(Stored data)
============

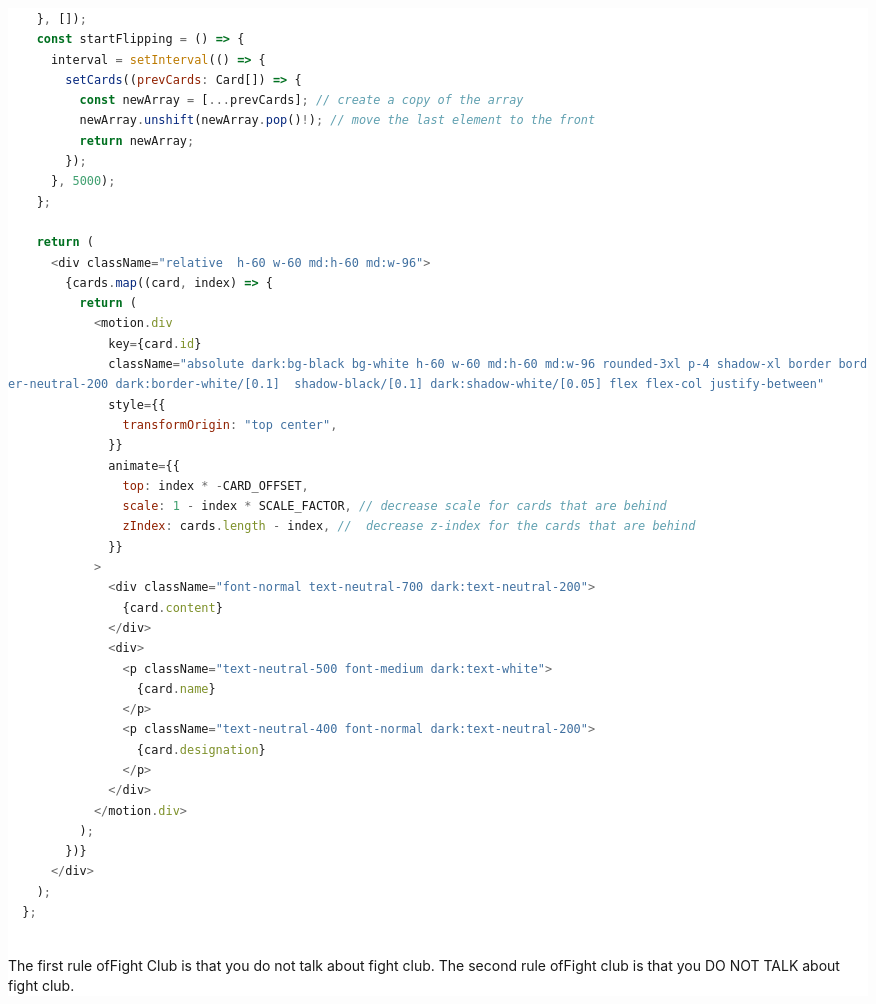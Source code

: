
 ```javascript
    }, []);
    const startFlipping = () => {
      interval = setInterval(() => {
        setCards((prevCards: Card[]) => {
          const newArray = [...prevCards]; // create a copy of the array
          newArray.unshift(newArray.pop()!); // move the last element to the front
          return newArray;
        });
      }, 5000);
    };
  
    return (
      <div className="relative  h-60 w-60 md:h-60 md:w-96">
        {cards.map((card, index) => {
          return (
            <motion.div
              key={card.id}
              className="absolute dark:bg-black bg-white h-60 w-60 md:h-60 md:w-96 rounded-3xl p-4 shadow-xl border border-neutral-200 dark:border-white/[0.1]  shadow-black/[0.1] dark:shadow-white/[0.05] flex flex-col justify-between"
              style={{
                transformOrigin: "top center",
              }}
              animate={{
                top: index * -CARD_OFFSET,
                scale: 1 - index * SCALE_FACTOR, // decrease scale for cards that are behind
                zIndex: cards.length - index, //  decrease z-index for the cards that are behind
              }}
            >
              <div className="font-normal text-neutral-700 dark:text-neutral-200">
                {card.content}
              </div>
              <div>
                <p className="text-neutral-500 font-medium dark:text-white">
                  {card.name}
                </p>
                <p className="text-neutral-400 font-normal dark:text-neutral-200">
                  {card.designation}
                </p>
              </div>
            </motion.div>
          );
        })}
      </div>
    );
  };
  
```

The first rule ofFight Club is that you do not talk about fight club. The second rule ofFight club is that you DO NOT TALK about fight club.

============

Where a line of the data above includes the string "index", pull it out.

        {cards.map((card, index) => {
                top: index * -CARD_OFFSET,
                scale: 1 - index * SCALE_FACTOR, // decrease scale for cards that are behind
                zIndex: cards.length - index, //  decrease z-index for the cards that are behind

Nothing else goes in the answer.